### TASK DESCRIPTION
Find the string "region" in the listing and report every line that has it.
*** Block opens ***
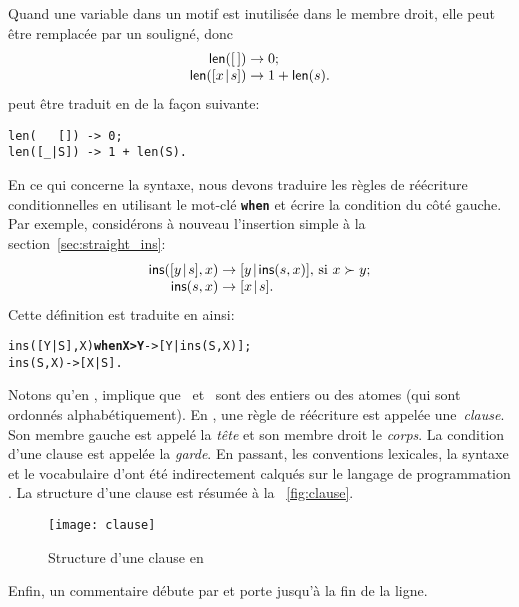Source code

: Quand une variable dans un motif est inutilisée dans le membre droit,
elle peut être remplacée par un souligné, donc
\begin{equation*}
\begin{array}{@{}r@{\;}l@{\;}l@{}}
\fun{len}(\el)         & \rightarrow & 0;\\
\fun{len}(\cons{x}{s}) & \rightarrow & 1 + \fun{len}(s).
\end{array}
\end{equation*}
peut être traduit en \Erlang de la façon suivante:
\begin{verbatim}
len(   []) -> 0;
len([_|S]) -> 1 + len(S).
\end{verbatim}
En ce qui concerne la syntaxe, nous devons traduire les règles de
réécriture conditionnelles en utilisant le mot-clé
\texttt{\textbf{when}} et écrire la condition du côté gauche. Par
exemple, considérons à nouveau l'insertion simple à la
section~\ref{sec:straight_ins}:
\begin{equation*}
\begin{array}{@{}r@{\;}l@{\;}l@{}}
\fun{ins}(\cons{y}{s},x) & \rightarrow &
\cons{y}{\fun{ins}(s,x)}, \,\text{si \(x \succ y\)};\\
\fun{ins}(s,x) & \rightarrow & \cons{x}{s}.
\end{array}
\end{equation*}
Cette définition est traduite en \Erlang ainsi:
\begin{alltt}
ins([Y|S],X) \textbf{when X > Y} -> [Y|ins(S,X)];
ins(    S,X)            -> [X|S].
\end{alltt}
Notons qu'en \Erlang,  implique que
~et~ sont des entiers ou des atomes (qui sont
ordonnés alphabétiquement). En \Erlang, une règle de réécriture est
appelée une~\emph{clause}. Son membre gauche est appelé la \emph{tête}
et son membre droit le \emph{corps}. La condition d'une clause est
appelée la \emph{garde}. En passant, les conventions lexicales, la
syntaxe et le vocabulaire d'\Erlang ont été indirectement calqués sur
le langage de programmation \Prolog
\citep{SterlingShapiro_1994,Bratko_2000}. La structure d'une clause
\Erlang est résumée à la \fig~\vref{fig:clause}.
\begin{figure}[t]
\centering
\texttt{[image: clause]}
\caption{Structure d'une clause en \Erlang\label{fig:clause}}
\end{figure}

Enfin, un commentaire débute par \erlcode{\%} et porte jusqu'à la fin
de la ligne.


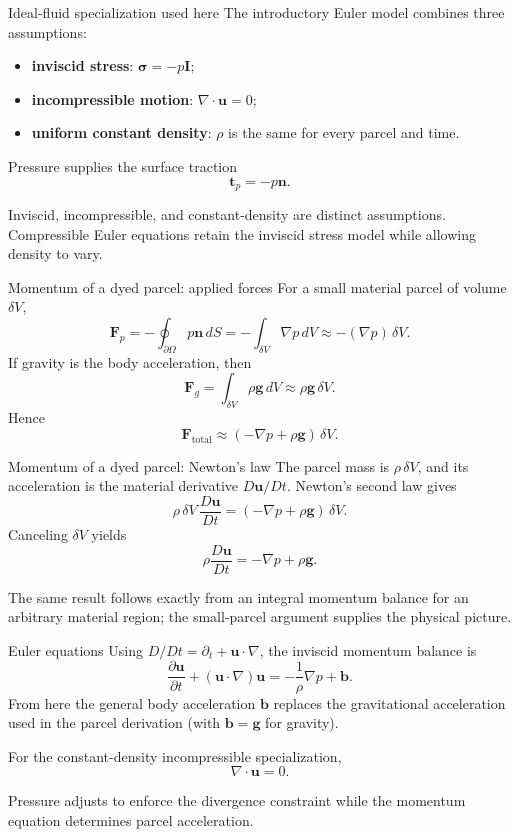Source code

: \documentclass[aspectratio=169,11pt]{beamer}
\newcommand{\uvec}{\bm{u}}
\newcommand{\nvec}{\bm{n}}
\newcommand{\bvec}{\bm{b}}
\newcommand{\tvec}{\bm{t}}
\newcommand{\stress}{\bm{\sigma}}
\newcommand{\Identity}{\mathbf{I}}
\begin{document}
\begin{frame}{Ideal-fluid specialization used here}
The introductory Euler model combines three assumptions:
\begin{itemize}\itemsep7pt
  \item \textbf{inviscid stress}: $\stress=-p\Identity$;
  \item \textbf{incompressible motion}: $\nabla\cdot\uvec=0$;
  \item \textbf{uniform constant density}: $\rho$ is the same for every parcel and time.
\end{itemize}
Pressure supplies the surface traction
\[
  \tvec_p=-p\nvec.
\]
\begin{punchbox}
\small Inviscid, incompressible, and constant-density are distinct assumptions. Compressible Euler equations retain the inviscid stress model while allowing density to vary.
\end{punchbox}
\end{frame}

\begin{frame}{Momentum of a dyed parcel: applied forces}
For a small material parcel of volume $\delta V$,
\[
  \mathbf{F}_p
  =-\oint_{\partial\Omega}p\nvec\,dS
  =-\int_{\delta V}\nabla p\,dV
  \approx-(\nabla p)\,\delta V.
\]
If gravity is the body acceleration, then
\[
  \mathbf{F}_g
  =\int_{\delta V}\rho\bm g\,dV
  \approx\rho\bm g\,\delta V.
\]
Hence
\[
  \boxed{\mathbf{F}_{\mathrm{total}}
  \approx(-\nabla p+\rho\bm g)\,\delta V}.
\]
\end{frame}

\begin{frame}{Momentum of a dyed parcel: Newton's law}
The parcel mass is $\rho\,\delta V$, and its acceleration is the material derivative $D\uvec/Dt$. Newton's second law gives
\[
  \rho\,\delta V\,\frac{D\uvec}{Dt}
  =(-\nabla p+\rho\bm g)\,\delta V.
\]
Canceling $\delta V$ yields
\[
  \boxed{
  \rho\frac{D\uvec}{Dt}=-\nabla p+\rho\bm g}.
\]
\begin{punchbox}
\small The same result follows exactly from an integral momentum balance for an arbitrary material region; the small-parcel argument supplies the physical picture.
\end{punchbox}
\end{frame}

\begin{frame}{Euler equations}
Using $D/Dt=\partial_t+\uvec\cdot\nabla$, the inviscid momentum balance is
\[
  \boxed{
  \frac{\partial\uvec}{\partial t}
  +(\uvec\cdot\nabla)\uvec
  =-\frac{1}{\rho}\nabla p+\bvec}.
\]
From here the general body acceleration $\bvec$ replaces the gravitational acceleration used in the parcel derivation (with $\bvec=\bm g$ for gravity).

For the constant-density incompressible specialization,
\[
  \boxed{\nabla\cdot\uvec=0}.
\]
\begin{punchbox}
\small Pressure adjusts to enforce the divergence constraint while the momentum equation determines parcel acceleration.
\end{punchbox}
\end{frame}
\end{document}
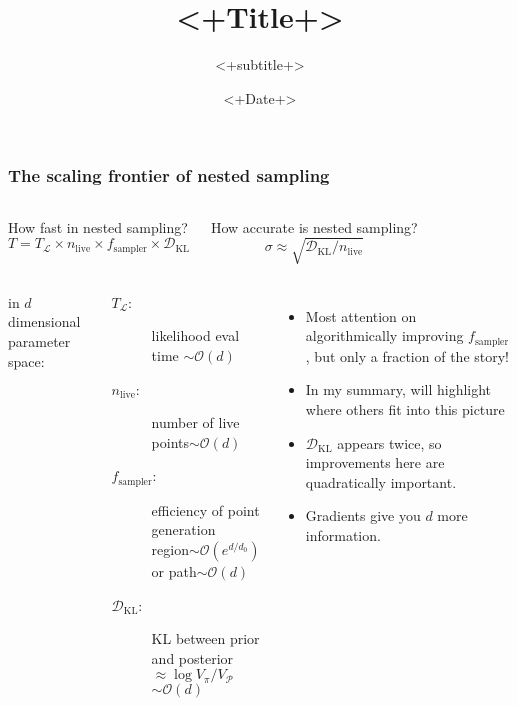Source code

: \documentclass[aspectratio=169]{beamer}
\title{<+Title+>}
\subtitle{<+subtitle+>}
\date{<+Date+>}
\begin{document}
\begin{frame}
    \frametitle{The scaling frontier of nested sampling}
    \begin{columns}[t]
        \begin{block}{How fast in nested sampling?}
            \[ \boxed{T = T_\mathcal{L} \times n_\mathrm{live} \times f_\mathrm{sampler} \times \mathcal{D}_\mathrm{KL}} \]
        \end{block}
        \begin{block}{How accurate is nested sampling?}
            \[ \boxed{\sigma \approx \sqrt{\mathcal{D}_\mathrm{KL}/n_\mathrm{live}}} \]
        \end{block}
    \end{columns}
    \vspace{10pt}
    \begin{columns}
        in $d$ dimensional parameter space:
        \begin{description}
            \item[$T_\mathcal{L}$:] likelihood eval time \hfill$\sim\mathcal{O}(d)$
            \item[$n_\mathrm{live}$:] number of live points\hfill$\sim\mathcal{O}(d)$
            \item[$f_\mathrm{sampler}$:] efficiency of point generation \\ region$\sim\mathcal{O}(e^{d/d_0})$ or path$\sim\mathcal{O}(d)$
            \item[$\mathcal{D}_\mathrm{KL}$:] KL between prior and posterior $\approx\log{V_\pi}/{V_\mathcal{P}}$ \hfill$\sim\mathcal{O}(d)$
        \end{description}
        \begin{itemize}
            \item Most attention on algorithmically improving $f_\mathrm{sampler}$, but only a fraction of the story!
            \item In my summary, will highlight where others fit into this picture
            \item $\mathcal{D}_\mathrm{KL}$ appears twice, so improvements here are quadratically important.
            \item Gradients give you $d$ more information.
        \end{itemize}
    \end{columns}

\end{frame}
\end{document}

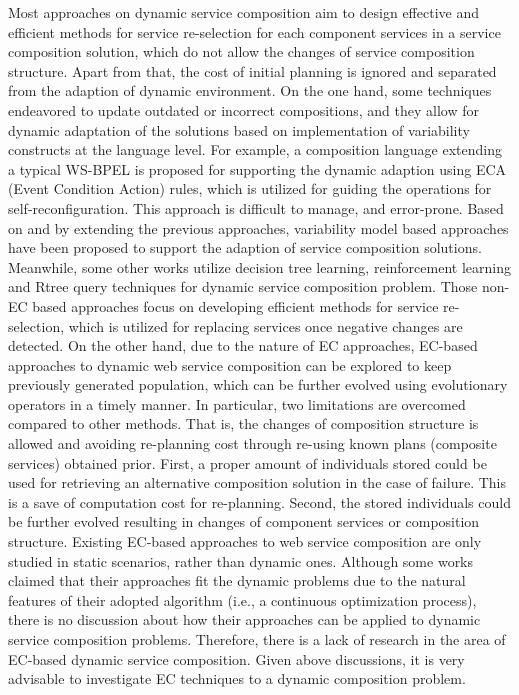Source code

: Most approaches on dynamic service composition aim to design effective and efficient methods for service re-selection for each component services in a service composition solution, which do not allow the changes of service composition structure. Apart from that, the cost of initial planning is ignored and separated from the adaption of dynamic environment. On the one hand, some techniques \cite{andrews2003business,baresi2011self,koning2009vxbpel} endeavored to update outdated or incorrect compositions, and they allow for dynamic adaptation of the solutions based on implementation of variability constructs at the language level. For example, a composition language extending a typical WS-BPEL \cite{andrews2003business} is proposed for supporting the dynamic adaption using ECA (Event Condition Action) rules, which is utilized for guiding the operations for self-reconfiguration. This approach is difficult to manage, and error-prone. Based on and by extending the previous approaches, variability model based approaches \cite{alferez2014dynamic} have been proposed to support the adaption of service composition solutions. Meanwhile, some other works \cite{mohanty2010web,salas2006ws,wagner2016robust,yin2010qos} utilize decision tree learning, reinforcement learning and Rtree query techniques for dynamic service composition problem. Those non-EC based approaches focus on developing efficient methods for service re-selection, which is utilized for replacing services once negative changes are detected. On the other hand, due to the nature of EC approaches, EC-based approaches to dynamic web service composition can be explored to keep previously generated population, which can be further evolved using evolutionary operators in a timely manner. In particular, two limitations are overcomed compared to other methods. That is, the changes of composition structure is allowed and avoiding re-planning cost through re-using known plans (composite services) obtained prior. First, a proper amount of individuals stored could be used for retrieving an alternative composition solution in the case of failure. This is a save of computation cost for re-planning. Second, the stored individuals could be further evolved resulting in changes of component services or composition structure. Existing EC-based approaches to web service composition are only studied in static scenarios, rather than dynamic ones. Although some works \cite{feng2013dynamic,liu2005dynamic} claimed that their approaches fit the dynamic problems due to the natural features of their adopted algorithm (i.e., a continuous optimization process), there is no discussion about how their approaches can be applied to dynamic service composition problems. Therefore, there is a lack of research in the area of EC-based dynamic service composition. Given above discussions, it is very advisable to investigate EC techniques to a dynamic composition problem.


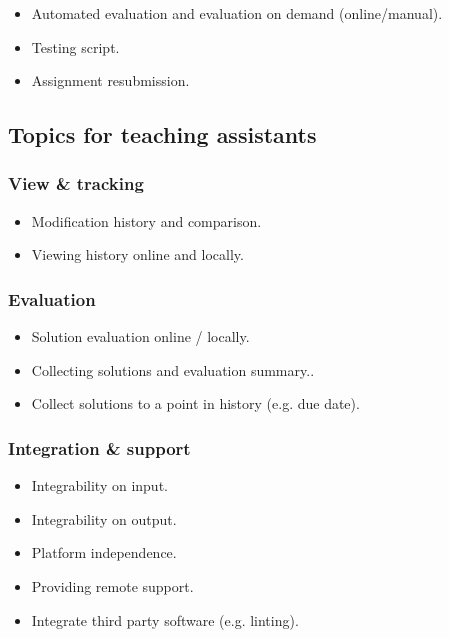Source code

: \begin{itemize}
\item
  {Automated evaluation and e}{valuation on demand (online/manual).}
\item
  {Testing script.}
\item
  {Assignment resubmission.}
\end{itemize}

\subsection{Topics for teaching assistants} \label{ssec:ta}

\subsubsection{View \& tracking}

\begin{itemize}
\item
  {Modification history and comparison.}
\item
  {Viewing history online and locally.}
\end{itemize}

\subsubsection{Evaluation}

\begin{itemize}
\item
  {Solution evaluation online / locally}{.}
\item
  {Collecting solutions and evaluation summary..}
\item
  {Collect solutions to a point in history (e.g. due date).}
\end{itemize}

\subsubsection{Integration \& support}

\begin{itemize}
\item
  {Integrability on input.}
\item
  {Integrability on output.}
\item
  {Platform independence.}
\item
  {Providing remote support.}
\item
  {Integrate third party software (e.g. linting).}
\end{itemize}

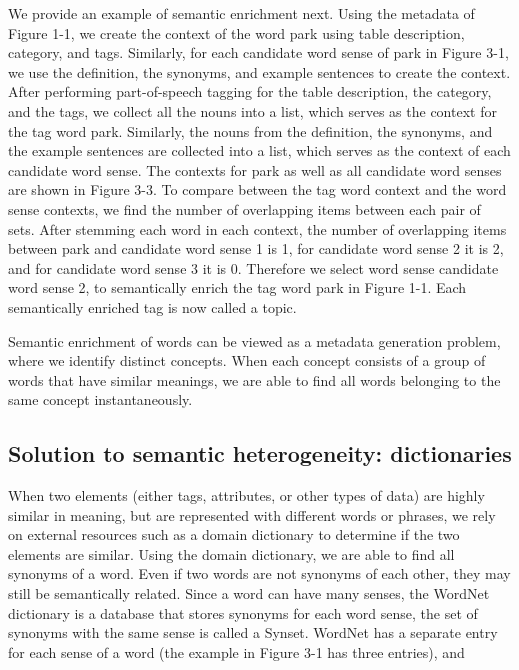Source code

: We provide an example of semantic enrichment next. Using the metadata of Figure 1-1, we create the context of the word park using table description, category, and tags. Similarly, for each candidate word sense of park in Figure 3-1, we use the definition, the synonyms, and example sentences to create the context. After performing part-of-speech tagging for the table description, the category, and the tags, we collect all the nouns into a list, which serves as the context for the tag word park. Similarly, the nouns from the definition, the synonyms, and the example sentences are collected into a list, which serves as the context of each candidate word sense. The contexts for park as well as all candidate word senses are shown in Figure 3-3.
To compare between the tag word context and the word sense contexts, we find the number of overlapping items between each pair of sets. After stemming each word in each context, the number of overlapping items between park and candidate word sense 1 is 1, for candidate word sense 2 it is 2, and for candidate word sense 3 it is 0. Therefore we select word sense candidate word sense 2, to semantically enrich the tag word park in Figure 1-1. Each semantically enriched tag is now called a topic.

Semantic enrichment of words can be viewed as a metadata generation problem, where we identify distinct concepts. When each concept consists of a group of words that have similar meanings, we are able to find all words belonging to the same concept instantaneously.

\subsection{Solution to semantic heterogeneity: dictionaries}
\label{ssec:SolutionToSemanticHeterogeneityDdictionaries}

When two elements (either tags, attributes, or other types of data) are highly similar in meaning, but are represented with different words or phrases, we rely on external resources such as a domain dictionary to determine if the two elements are similar. Using the domain dictionary, we are able to find all synonyms of a word. Even if two words are not synonyms of each other, they may still be semantically related.
Since a word can have many senses, the WordNet dictionary is a database that stores synonyms for each word sense, the set of synonyms with the same sense is called a Synset. WordNet has a separate entry for each sense of a word (the example in Figure 3-1 has three entries), and


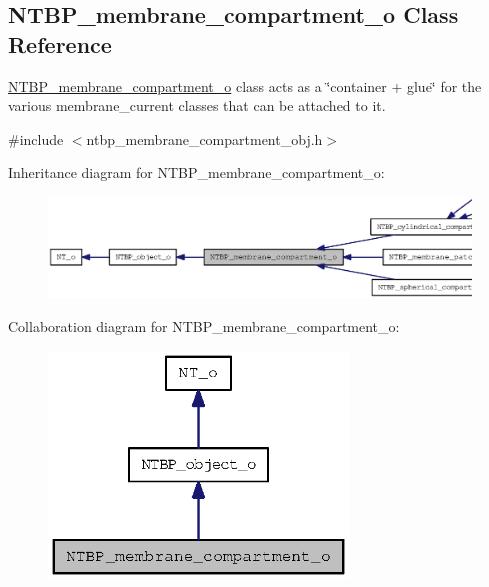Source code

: \subsection{NTBP\_\-membrane\_\-compartment\_\-o Class Reference}
\label{class_n_t_b_p__membrane__compartment__o}


\hyperlink{class_n_t_b_p__membrane__compartment__o}{NTBP\_\-membrane\_\-compartment\_\-o} class acts as a \char`\"{}container + glue\char`\"{} for the various membrane\_\-current classes that can be attached to it.  




{\ttfamily \#include $<$ntbp\_\-membrane\_\-compartment\_\-obj.h$>$}



Inheritance diagram for NTBP\_\-membrane\_\-compartment\_\-o:
\nopagebreak
\begin{figure}[H]
\begin{center}
\leavevmode
\includegraphics[width=400pt]{class_n_t_b_p__membrane__compartment__o__inherit__graph}
\end{center}
\end{figure}


Collaboration diagram for NTBP\_\-membrane\_\-compartment\_\-o:
\nopagebreak
\begin{figure}[H]
\begin{center}
\leavevmode
\includegraphics[width=226pt]{class_n_t_b_p__membrane__compartment__o__coll__graph}
\end{center}
\end{figure}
*** Block closes ***
### EXERCISE OUTPUT
\small The same result follows exactly from an integral momentum balance for an arbitrary material region; the small-parcel argument supplies the physical picture.
            \item[$f_\mathrm{sampler}$:] efficiency of point generation \\ region$\sim\mathcal{O}(e^{d/d_0})$ or path$\sim\mathcal{O}(d)$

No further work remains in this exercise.